▶ _WORK INSTRUCTION_
Look below. Copy each line that has "lines" in it.

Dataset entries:
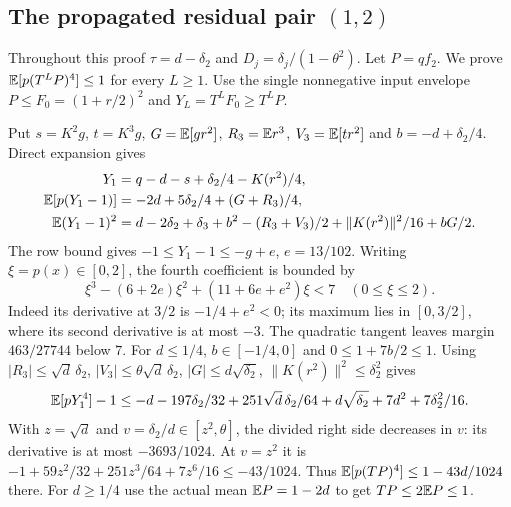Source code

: \subsection[The propagated residual pair (1,2)]{The propagated residual pair $(1,2)$}\label{loc:S21}
Throughout this proof $\tau=d-\delta_{2}$ and $D_j=\delta_{j}/(1-\theta^2)$.
Let $P=qf_2$. We prove $\E[p(T^LP)^4]\le1$ for every $L\ge1$.
Use the single nonnegative input envelope
$P\le F_0=(1+r/2)^2$ and $Y_L=T^LF_0\ge T^LP$.

Put $s=K^2g$, $t=K^3g$, $G=\E[gr^2]$, $R_3=\E r^3$,
$V_3=\E[tr^2]$ and $b=-d+\delta_{2}/4$. Direct expansion gives
\begin{align*}
 Y_1&=q-d-s+\delta_{2}/4-K(r^2)/4,\\
 \E[p(Y_1-1)]&=-2d+5\delta_{2}/4+(G+R_3)/4,\\
 \E(Y_1-1)^2&=d-2\delta_{2}+\delta_{3}+b^2-(R_3+V_3)/2
                         +\|K(r^2)\|^2/16+bG/2.
\end{align*}
The row bound gives $-1\le Y_1-1\le-g+e$, $e=13/102$.
Writing $\xi=p(x)\in[0,2]$, the fourth coefficient is bounded by
\[
 \xi^3-(6+2e)\xi^2+(11+6e+e^2)\xi<7\quad(0\le \xi\le2).
\]
Indeed its derivative at $3/2$ is $-1/4+e^2<0$; its maximum lies
in $[0,3/2]$, where its second derivative is at most $-3$.
The quadratic tangent leaves margin $463/27744$ below $7$.
For $d\le1/4$, $b\in[-1/4,0]$ and $0\le1+7b/2\le1$.
Using $|R_3|\le\sqrt d\,\delta_{2}$, $|V_3|\le\theta\sqrt d\,\delta_{2}$,
$|G|\le d\sqrt{\delta_{2}}$, $\|K(r^2)\|^2\le \delta_{2}^2$ gives
\[
 \E[pY_1^4]-1\le-d-197\delta_{2}/32+251\sqrt d\,\delta_{2}/64
                       +d\sqrt{\delta_{2}}+7d^2+7\delta_{2}^2/16.
\]
With $z=\sqrt d$ and $v=\delta_{2}/d\in[z^2,\theta]$, the divided right side
decreases in $v$: its derivative is at most $-3693/1024$.
At $v=z^2$ it is
$-1+59z^2/32+251z^3/64+7z^6/16\le-43/1024$.
Thus $\E[p(TP)^4]\le1-43d/1024$ there.
For $d\ge1/4$ use the actual mean $\E P=1-2d$ to get $TP\le2\E P\le1$.

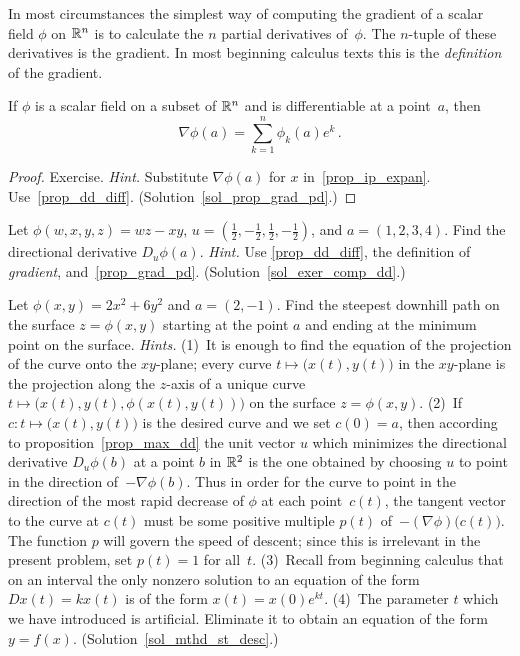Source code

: In most circumstances the simplest way of computing the gradient of a scalar field $\phi$ on
$\mathbb{R}^n$ is to calculate the $n$ partial derivatives of~$\phi$.  The $n$-tuple of these
derivatives is the gradient.  In most beginning calculus texts this is the \emph{definition}
of the gradient.

\begin{prop}\label{prop_grad_pd} If $\phi$ is a scalar field on a subset of $\mathbb{R}^n$ and is
differentiable at a point~$a$, then
  \[ \nabla\phi(a) = \sum_{k=1}^n\phi_k(a) e^k\,. \]
\end{prop}

\begin{proof}  Exercise.  \emph{Hint.}  Substitute $\nabla\phi(a)$ for $x$
in~\ref{prop_ip_expan}.  Use~\ref{prop_dd_diff}.  (Solution~\ref{sol_prop_grad_pd}.) \ns
\end{proof}

\begin{exer}\label{exer_comp_dd}  Let $\phi(w,x,y,z) = wz - xy$, $u = (\frac12, -\frac12,
\frac12, -\frac12)$, and $a = (1,2,3,4)$. Find the directional derivative $D_u\phi(a)$.
\emph{Hint.}  Use \ref{prop_dd_diff}, the definition of \emph{gradient},
and~\ref{prop_grad_pd}.   (Solution~\ref{sol_exer_comp_dd}.)
\end{exer}

\begin{exer}\label{mthd_st_desc}  Let $\phi(x,y) = 2x^2 + 6y^2$
and $a = (2,-1)$.  Find the steepest downhill path on the surface $z = \phi(x,y)$ starting at
the point $a$ and ending at the minimum point on the surface.  \emph{Hints.} (1)~It is enough
to find the equation of the projection of the curve onto the $xy$-plane; every curve $t
\mapsto \bigl(x(t),y(t)\bigr)$ in the $xy$-plane is the projection along the $z$-axis of a
unique curve $t \mapsto \bigl(x(t),y(t),\phi(x(t),y(t))\bigr)$ on the surface $z = \phi(x,y)$.
(2)~If $c\colon t \mapsto \bigl(x(t),y(t)\bigr)$ is the desired curve and we set $c(0) = a$,
then according to proposition~\ref{prop_max_dd} the unit vector $u$ which minimizes the
directional derivative $D_u\phi(b)$ at a point $b$ in $\mathbb{R}^2$ is the one obtained by choosing
$u$ to point in the direction of~$-\nabla\phi(b)$.  Thus in order for the curve to point in
the direction of the most rapid decrease of $\phi$ at each point~$c(t)$, the tangent vector to
the curve at $c(t)$ must be some positive multiple $p(t)$ of~$-(\nabla\phi)\bigl(c(t)\bigr)$.
The function $p$ will govern the speed of descent; since this is irrelevant in the present
problem, set $p(t) = 1$ for all~$t$. (3)~Recall from beginning calculus that on an interval
the only nonzero solution to an equation of the form $Dx(t) = kx(t)$ is of the form $x(t) =
x(0)e^{kt}$.  (4)~The parameter $t$ which we have introduced is artificial.  Eliminate it to
obtain an equation of the form $y = f(x)$.  (Solution~\ref{sol_mthd_st_desc}.)
\end{exer}

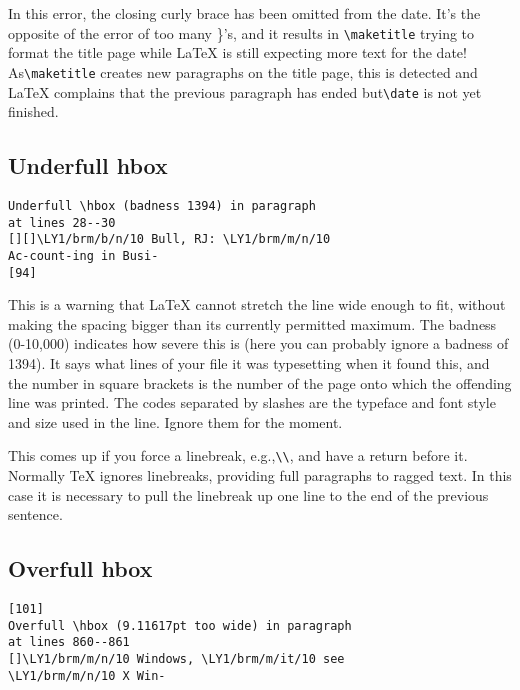 In this error, the closing curly brace has been omitted from the date. It's the
opposite of the error of too many \}'s, and it results in \verb|\maketitle|
trying to format the title page while LaTeX is still expecting more text for
the date! As\verb|\maketitle| creates new paragraphs on the title page, this is
detected and LaTeX complains that the previous paragraph has ended
but\verb|\date| is not yet finished.

\subsection{Underfull hbox}
\begin{verbatim}
Underfull \hbox (badness 1394) in paragraph
at lines 28--30
[][]\LY1/brm/b/n/10 Bull, RJ: \LY1/brm/m/n/10
Ac-count-ing in Busi-
[94]

\end{verbatim}

This is a warning that LaTeX cannot stretch the line wide enough to fit,
without making the spacing bigger than its currently permitted maximum. The
badness (0-10,000) indicates how severe this is (here you can probably ignore a
badness of 1394). It says what lines of your file it was typesetting when it
found this, and the number in square brackets is the number of the page onto
which the offending line was printed. The codes separated by slashes are the
typeface and font style and size used in the line. Ignore them for the moment. 

This comes up if you force a linebreak, e.g.,\verb|\\|, and have a return
before it. Normally TeX ignores linebreaks, providing full paragraphs to ragged
text. In this case it is necessary to pull the linebreak up one line to the end
of the previous sentence.

\subsection{Overfull hbox}
\begin{verbatim}
[101]
Overfull \hbox (9.11617pt too wide) in paragraph
at lines 860--861
[]\LY1/brm/m/n/10 Windows, \LY1/brm/m/it/10 see
\LY1/brm/m/n/10 X Win-
\end{verbatim}

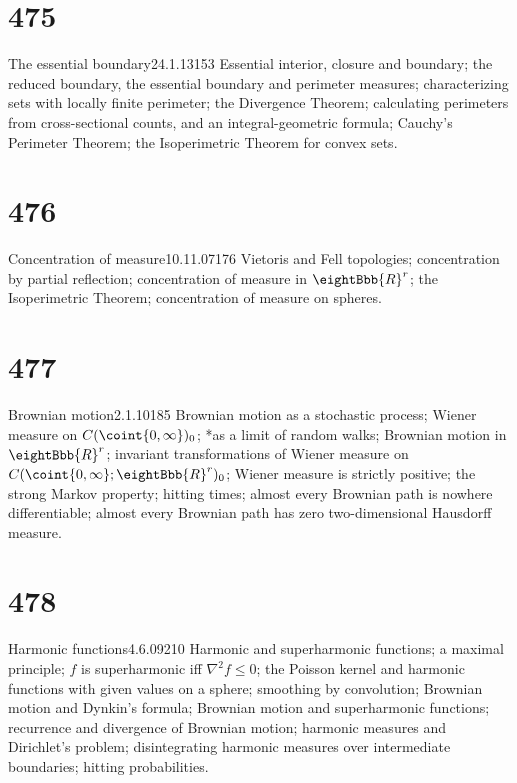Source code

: \ifdim\pagewidth>467pt\fontdimen3\tenrm=2pt\fi

\section{475}{The essential boundary}{24.1.13}{153}{}
{Essential interior, closure and boundary;  the reduced boundary, the
essential boundary and perimeter measures;  
characterizing sets with locally finite perimeter;
the Divergence Theorem;   calculating perimeters from cross-sectional
counts, and an integral-geometric formula;  
Cauchy's Perimeter Theorem;  the Isoperimetric Theorem for
convex sets.}

\tenrm=1.67pt

\section{476}{Concentration of measure}{10.11.07}{176}{}
{Vietoris and Fell topologies;  concentration by partial
reflection;  concentration of measure in $\eightBbb{R}^r$;
the Isoperimetric
Theorem;  concentration of measure on spheres.}

\section{477}{Brownian motion}{2.1.10}{185}{}
{Brownian motion as a stochastic process;  Wiener measure on
$C(\coint{0,\infty})_0$;  *as a limit of random walks;
Brownian motion in $\eightBbb{R}^r$;   invariant
transformations of Wiener measure on
$C(\coint{0,\infty};\eightBbb{R}^r)_0$;  Wiener measure is strictly
positive;  the strong Markov property;  hitting times;  almost every
Brownian path is nowhere differentiable;  almost every Brownian path has
zero two-dimensional Hausdorff measure.}

\section{478}{Harmonic functions}{4.6.09}{210}{}
{Harmonic and superharmonic functions;  a maximal principle;  $f$ is
superharmonic iff $\nabla^2f\le0$;  the Poisson kernel and
harmonic functions
with given values on a sphere;  smoothing by convolution;  Brownian motion
and Dynkin's formula;  Brownian motion and superharmonic functions;
recurrence and divergence of Brownian motion;
harmonic measures and Dirichlet's problem;  disintegrating harmonic
measures over intermediate boundaries;  hitting probabilities.}

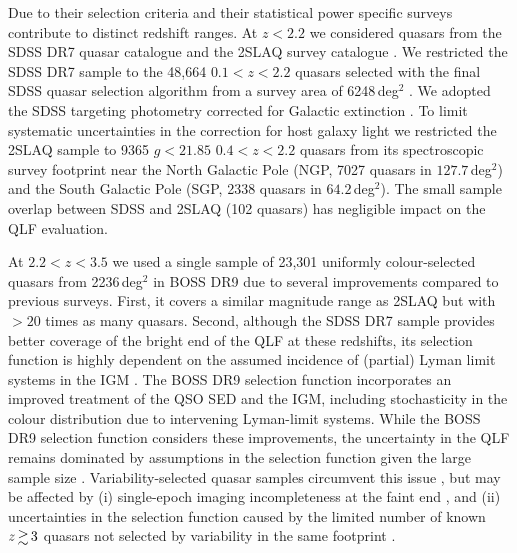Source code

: \documentclass[fleqn,usenatbib]{mnras}
\newcommand{\new}[1]{{\color{notecolor} #1}}
\begin{document}
Due to their selection criteria and their statistical power specific
surveys contribute to distinct redshift ranges. At $z<2.2$ we
considered quasars from the SDSS DR7 quasar catalogue
\citep{2010AJ....139.2360S} and the 2SLAQ survey catalogue
\citep{2009MNRAS.392...19C}. We restricted the SDSS DR7 sample to the
48,664 $0.1<z<2.2$ quasars selected with the final SDSS quasar
selection algorithm \citep{2002AJ....123.2945R, 2006AJ....131.2766R}
from a survey area of 6248\,deg$^2$ \citep{2012ApJ...746..169S}. We
adopted the SDSS targeting photometry corrected for Galactic
extinction \citep{2010AJ....139.2360S}. To limit systematic
uncertainties in the correction for host galaxy light \citep[detailed
  in][]{2009MNRAS.392...19C} we restricted the 2SLAQ sample to 9365
$g<21.85$ $0.4<z<2.2$ quasars from its spectroscopic survey footprint
near the North Galactic Pole (NGP, 7027 quasars in $127.7$\,deg$^2$)
and the South Galactic Pole (SGP, 2338 quasars in
$64.2$\,deg$^2$). The small sample overlap between SDSS and 2SLAQ (102
quasars) has negligible impact on the QLF evaluation.

At $2.2<z<3.5$ we used a single sample of 23,301 uniformly
colour-selected quasars from 2236\,deg$^2$ in BOSS DR9
\citep{2013ApJ...773...14R} due to several improvements compared to
previous surveys. First, it covers a similar magnitude range as 2SLAQ
but with $>20$ times as many quasars. Second, although the SDSS DR7
sample provides better coverage of the bright end of the QLF at these
redshifts, its selection function is highly dependent on the assumed
incidence of (partial) Lyman limit systems in the IGM
\citep{2009ApJ...705L.113P, 2011ApJ...728...23W}.  \new{The BOSS DR9
selection function incorporates an improved treatment of the QSO SED
and the IGM, including stochasticity in the colour distribution due to
intervening Lyman-limit systems.}  While the BOSS DR9 selection
function considers these improvements, the uncertainty in the QLF
remains dominated by assumptions in the selection function given the
large sample size \citep{2013ApJ...773...14R}.  Variability-selected
quasar samples circumvent this issue \citep{2013ApJ...773...14R,
  2013A&A...551A..29P, 2016A&A...587A..41P}, but may be affected by
(i) single-epoch imaging incompleteness at the faint end
\citep{2013ApJ...773...14R}, and (ii) uncertainties in the selection
function caused by the limited number of known $z\ga 3$ quasars not
selected by variability in the same footprint
\citep{2013A&A...551A..29P, 2016A&A...587A..41P}.
\end{document}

▶ _TASK ANSWER_
at lines 28--30
badness of 1394). It says what lines of your file it was typesetting when it
at lines 860--861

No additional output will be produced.